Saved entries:

■ ■ ■ ■

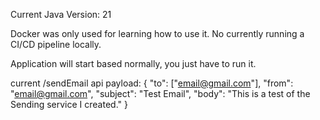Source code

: Current Java Version: 21

Docker was only used for learning how to use it. No currently running a CI/CD pipeline locally.

Application will start based normally, you just have to run it.

current /sendEmail api payload: 
{
  "to": ["email@gmail.com"],
  "from": "email@gmail.com",
  "subject": "Test Email",
  "body": "This is a test of the Sending service I created."
}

■ ■ ■ ■

WHAT YOU WILL DO:
Although the records include pictures, the copy should reproduce every line exactly and none of the pictures.

RESULT:
Source code

: Current Java Version: 21

Docker was only used for learning how to use it. No currently running a CI/CD pipeline locally.

Application will start based normally, you just have to run it.

current /sendEmail api payload: 
{
  "to": ["email@gmail.com"],
  "from": "email@gmail.com",
  "subject": "Test Email",
  "body": "This is a test of the Sending service I created."
}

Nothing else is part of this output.